Extracted data —
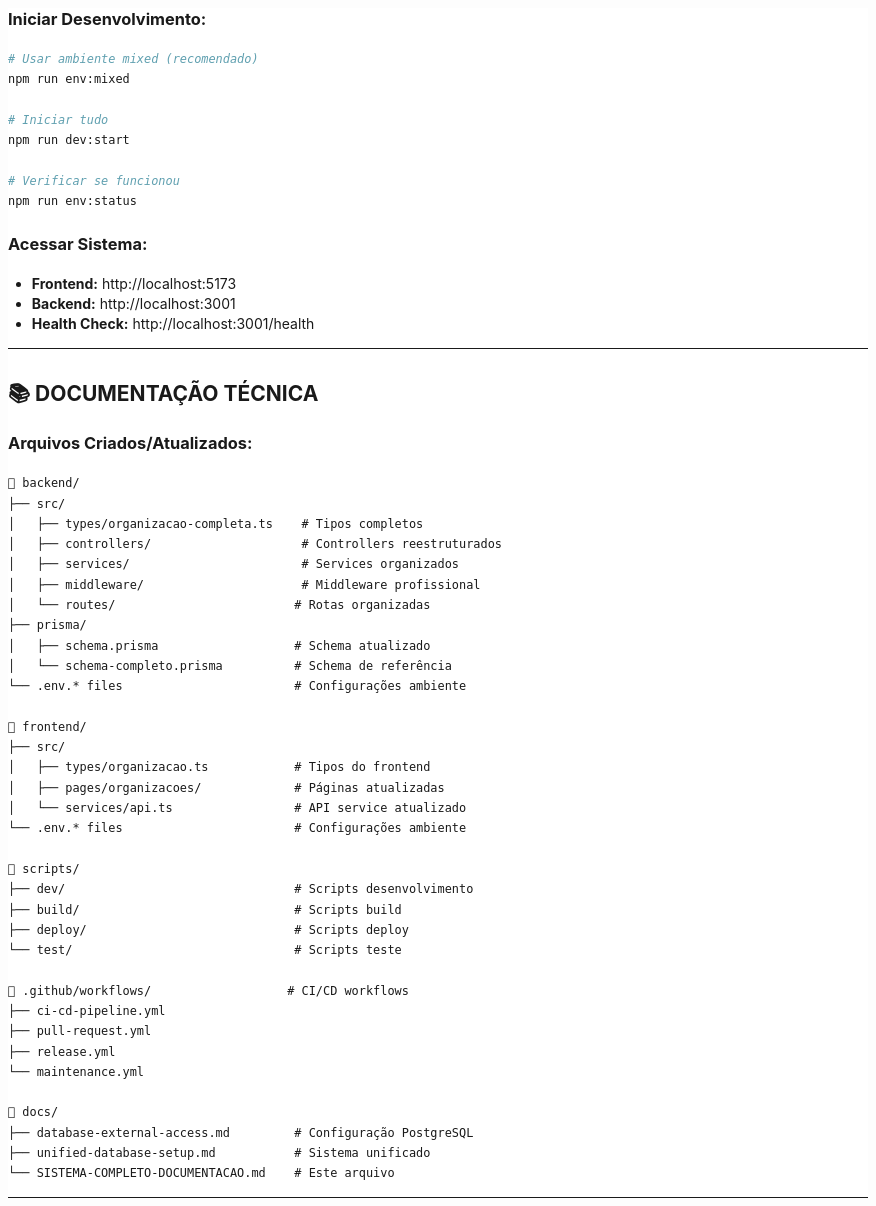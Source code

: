 ### **Iniciar Desenvolvimento:**
```bash
# Usar ambiente mixed (recomendado)
npm run env:mixed

# Iniciar tudo
npm run dev:start

# Verificar se funcionou
npm run env:status
```

### **Acessar Sistema:**
- **Frontend:** http://localhost:5173
- **Backend:** http://localhost:3001
- **Health Check:** http://localhost:3001/health

---

## 📚 **DOCUMENTAÇÃO TÉCNICA**

### **Arquivos Criados/Atualizados:**
```
📁 backend/
├── src/
│   ├── types/organizacao-completa.ts    # Tipos completos
│   ├── controllers/                     # Controllers reestruturados
│   ├── services/                        # Services organizados
│   ├── middleware/                      # Middleware profissional
│   └── routes/                         # Rotas organizadas
├── prisma/
│   ├── schema.prisma                   # Schema atualizado
│   └── schema-completo.prisma          # Schema de referência
└── .env.* files                        # Configurações ambiente

📁 frontend/
├── src/
│   ├── types/organizacao.ts            # Tipos do frontend
│   ├── pages/organizacoes/             # Páginas atualizadas
│   └── services/api.ts                 # API service atualizado
└── .env.* files                        # Configurações ambiente

📁 scripts/
├── dev/                                # Scripts desenvolvimento
├── build/                              # Scripts build
├── deploy/                             # Scripts deploy
└── test/                               # Scripts teste

📁 .github/workflows/                   # CI/CD workflows
├── ci-cd-pipeline.yml
├── pull-request.yml
├── release.yml
└── maintenance.yml

📁 docs/
├── database-external-access.md         # Configuração PostgreSQL
├── unified-database-setup.md           # Sistema unificado
└── SISTEMA-COMPLETO-DOCUMENTACAO.md    # Este arquivo
```

---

Work to be completed —
Count the lines holding the word "services" in this material. Reply with the number and nothing else.

Exercise answer —
2